- **What to work on**
The lines to repeat run from the one containing "show, matching the" through the last line of the records below; repeat them exactly and give nothing more.

[Saved entries]
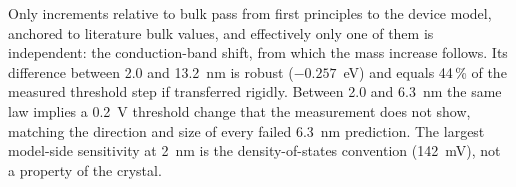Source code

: \begin{keyresult}
Only increments relative to bulk pass from first principles to the device model, anchored to literature bulk values,
and effectively only one of them is independent: the conduction-band shift, from which the mass increase follows. Its
difference between 2.0 and 13.2~nm is robust ($-0.257$~eV) and equals 44\,\% of the measured threshold step if
transferred rigidly. Between 2.0 and 6.3~nm the same law implies a 0.2~V threshold change that the measurement does not
show, matching the direction and size of every failed 6.3~nm prediction. The largest model-side sensitivity at 2~nm is the
density-of-states convention (142~mV), not a property of the crystal.
\end{keyresult}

- **Exercise answer**
show, matching the direction and size of every failed 6.3~nm prediction. The largest model-side sensitivity at 2~nm is the
density-of-states convention (142~mV), not a property of the crystal.
\end{keyresult}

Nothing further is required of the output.